┌─ Supplied data

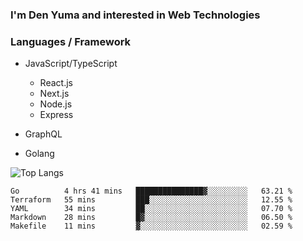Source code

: ### I'm Den Yuma and interested in Web Technologies

### Languages / Framework
- JavaScript/TypeScript
  - React.js
  - Next.js
  - Node.js
  - Express

- GraphQL

- Golang


![Top Langs](https://github-readme-stats.vercel.app/api/top-langs/?username=denyuma&layout=compact)

<!--START_SECTION:waka-->
```text
Go          4 hrs 41 mins   ███████████████▓░░░░░░░░░   63.21 % 
Terraform   55 mins         ███░░░░░░░░░░░░░░░░░░░░░░   12.55 % 
YAML        34 mins         ██░░░░░░░░░░░░░░░░░░░░░░░   07.70 % 
Markdown    28 mins         █▓░░░░░░░░░░░░░░░░░░░░░░░   06.50 % 
Makefile    11 mins         ▓░░░░░░░░░░░░░░░░░░░░░░░░   02.59 % 
```
<!--END_SECTION:waka-->
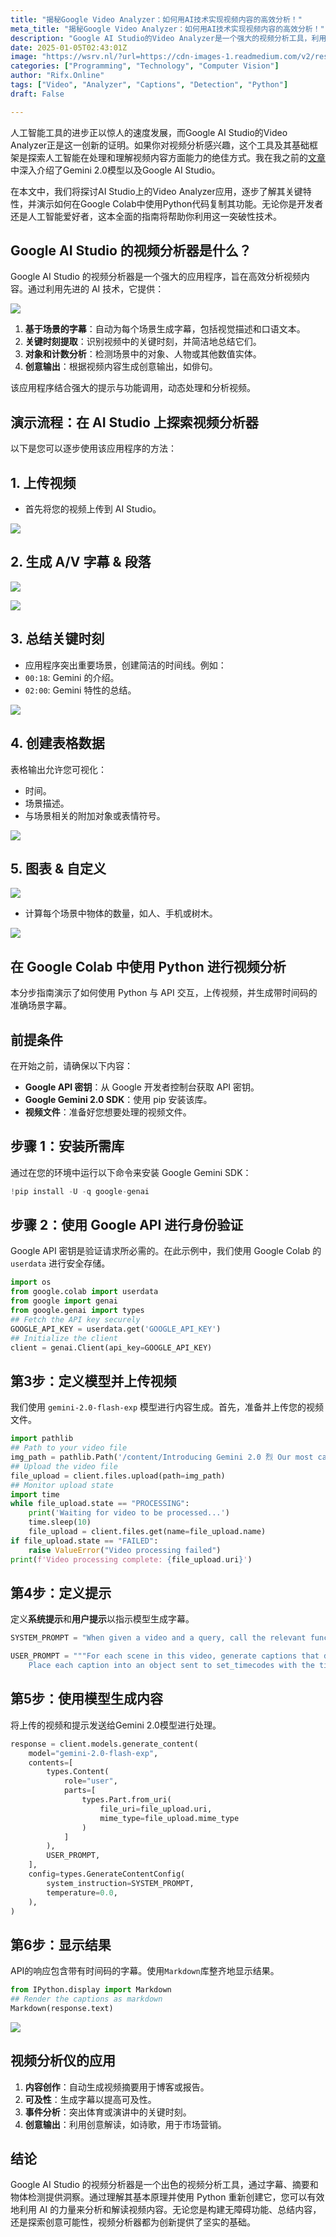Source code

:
 ```yaml
---
title: "揭秘Google Video Analyzer：如何用AI技术实现视频内容的高效分析！"
meta_title: "揭秘Google Video Analyzer：如何用AI技术实现视频内容的高效分析！"
description: "Google AI Studio的Video Analyzer是一个强大的视频分析工具，利用先进的AI技术提供基于场景的字幕、关键时刻提取、对象和计数分析等功能。用户可以通过简单的步骤上传视频，自动生成字幕和摘要，并利用Python在Google Colab中进行操作。该工具适用于内容创作、可及性提升、事件分析和创意输出，展现了AI在视频内容处理方面的潜力。"
date: 2025-01-05T02:43:01Z
image: "https://wsrv.nl/?url=https://cdn-images-1.readmedium.com/v2/resize:fit:800/1*xY4by7eRc0hLVJoye55J6g.png"
categories: ["Programming", "Technology", "Computer Vision"]
author: "Rifx.Online"
tags: ["Video", "Analyzer", "Captions", "Detection", "Python"]
draft: False

---
```




人工智能工具的进步正以惊人的速度发展，而Google AI Studio的Video Analyzer正是这一创新的证明。如果你对视频分析感兴趣，这个工具及其基础框架是探索人工智能在处理和理解视频内容方面能力的绝佳方式。我在我之前的[文章](https://readmedium.com/googles-new-model-gemini-2-0-gemini-2-0-beats-claude-openai-7f1da72183fb)中深入介绍了Gemini 2\.0模型以及Google AI Studio。

在本文中，我们将探讨AI Studio上的Video Analyzer应用，逐步了解其关键特性，并演示如何在Google Colab中使用Python代码复制其功能。无论你是开发者还是人工智能爱好者，这本全面的指南将帮助你利用这一突破性技术。



## Google AI Studio 的视频分析器是什么？

Google AI Studio 的视频分析器是一个强大的应用程序，旨在高效分析视频内容。通过利用先进的 AI 技术，它提供：

![](https://wsrv.nl/?url=https://cdn-images-1.readmedium.com/v2/resize:fit:800/1*I88obYZ_7fer1VMyuUAHzA.png)

1. **基于场景的字幕**：自动为每个场景生成字幕，包括视觉描述和口语文本。
2. **关键时刻提取**：识别视频中的关键时刻，并简洁地总结它们。
3. **对象和计数分析**：检测场景中的对象、人物或其他数值实体。
4. **创意输出**：根据视频内容生成创意输出，如俳句。

该应用程序结合强大的提示与功能调用，动态处理和分析视频。

## 演示流程：在 AI Studio 上探索视频分析器

以下是您可以逐步使用该应用程序的方法：

## 1\. 上传视频

* 首先将您的视频上传到 AI Studio。

![](https://wsrv.nl/?url=https://cdn-images-1.readmedium.com/v2/resize:fit:800/1*J8PodccEuiSX8ljulYlv3Q.png)

## 2\. 生成 A/V 字幕 \& 段落

![](https://wsrv.nl/?url=https://cdn-images-1.readmedium.com/v2/resize:fit:800/1*XQz6Tk21uKmk1-_QpV0q0g.png)

![](https://wsrv.nl/?url=https://cdn-images-1.readmedium.com/v2/resize:fit:800/1*6Q8puImfZqaGycI1oaVMcA.png)

## 3\. 总结关键时刻

* 应用程序突出重要场景，创建简洁的时间线。例如：
* `00:18`: Gemini 的介绍。
* `02:00`: Gemini 特性的总结。

![](https://wsrv.nl/?url=https://cdn-images-1.readmedium.com/v2/resize:fit:800/1*qoQWRBr-M228yx7VXJrKjQ.png)

## 4\. 创建表格数据

表格输出允许您可视化：

* 时间。
* 场景描述。
* 与场景相关的附加对象或表情符号。

![](https://wsrv.nl/?url=https://cdn-images-1.readmedium.com/v2/resize:fit:800/1*qn2yXtnnRz5vA7M-jBdegg.png)

## 5\. 图表 \& 自定义

![](https://wsrv.nl/?url=https://cdn-images-1.readmedium.com/v2/resize:fit:800/1*UqFRdh8fwxS7rpfxrTreZw.png)

* 计算每个场景中物体的数量，如人、手机或树木。

![](https://wsrv.nl/?url=https://cdn-images-1.readmedium.com/v2/resize:fit:800/1*pDG4EOjv4HpkGYd4is45hQ.png)

## 在 Google Colab 中使用 Python 进行视频分析

本分步指南演示了如何使用 Python 与 API 交互，上传视频，并生成带时间码的准确场景字幕。

## 前提条件

在开始之前，请确保以下内容：

* **Google API 密钥**：从 Google 开发者控制台获取 API 密钥。
* **Google Gemini 2\.0 SDK**：使用 pip 安装该库。
* **视频文件**：准备好您想要处理的视频文件。

## 步骤 1：安装所需库

通过在您的环境中运行以下命令来安装 Google Gemini SDK：

```python
!pip install -U -q google-genai
```

## 步骤 2：使用 Google API 进行身份验证

Google API 密钥是验证请求所必需的。在此示例中，我们使用 Google Colab 的 `userdata` 进行安全存储。

```python
import os
from google.colab import userdata
from google import genai
from google.genai import types
## Fetch the API key securely
GOOGLE_API_KEY = userdata.get('GOOGLE_API_KEY')
## Initialize the client
client = genai.Client(api_key=GOOGLE_API_KEY)
```

## 第3步：定义模型并上传视频

我们使用 `gemini-2.0-flash-exp` 模型进行内容生成。首先，准备并上传您的视频文件。

```python
import pathlib
## Path to your video file
img_path = pathlib.Path('/content/Introducing Gemini 2.0 烈 Our most capable AI model yet.mp4')
## Upload the video file
file_upload = client.files.upload(path=img_path)
## Monitor upload state
import time
while file_upload.state == "PROCESSING":
    print('Waiting for video to be processed...')
    time.sleep(10)
    file_upload = client.files.get(name=file_upload.name)
if file_upload.state == "FAILED":
    raise ValueError("Video processing failed")
print(f'Video processing complete: {file_upload.uri}')
```

## 第4步：定义提示

定义**系统提示**和**用户提示**以指示模型生成字幕。

```python
SYSTEM_PROMPT = "When given a video and a query, call the relevant function only once with the appropriate timecodes and text for the video"

USER_PROMPT = """For each scene in this video, generate captions that describe the scene along with any spoken text placed in quotation marks. 
    Place each caption into an object sent to set_timecodes with the timecode of the caption in the video."""
```

## 第5步：使用模型生成内容

将上传的视频和提示发送给Gemini 2.0模型进行处理。

```python
response = client.models.generate_content(
    model="gemini-2.0-flash-exp",
    contents=[
        types.Content(
            role="user",
            parts=[
                types.Part.from_uri(
                    file_uri=file_upload.uri,
                    mime_type=file_upload.mime_type
                )
            ]
        ),
        USER_PROMPT,
    ],
    config=types.GenerateContentConfig(
        system_instruction=SYSTEM_PROMPT,
        temperature=0.0,
    ),
)
```

## 第6步：显示结果

API的响应包含带有时间码的字幕。使用`Markdown`库整齐地显示结果。

```python
from IPython.display import Markdown
## Render the captions as markdown
Markdown(response.text)
```
![](https://wsrv.nl/?url=https://cdn-images-1.readmedium.com/v2/resize:fit:800/1*SkEU7DlPNK8XXAYvuRzH3A.png)

## 视频分析仪的应用

1. **内容创作**：自动生成视频摘要用于博客或报告。
2. **可及性**：生成字幕以提高可及性。
3. **事件分析**：突出体育或演讲中的关键时刻。
4. **创意输出**：利用创意解读，如诗歌，用于市场营销。

## 结论

Google AI Studio 的视频分析器是一个出色的视频分析工具，通过字幕、摘要和物体检测提供洞察。通过理解其基本原理并使用 Python 重新创建它，您可以有效地利用 AI 的力量来分析和解读视频内容。无论您是构建无障碍功能、总结内容，还是探索创意可能性，视频分析器都为创新提供了坚实的基础。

└─

From the data above, copy each line that has the string "response".

Answer section:
response = client.models.generate_content(
Markdown(response.text)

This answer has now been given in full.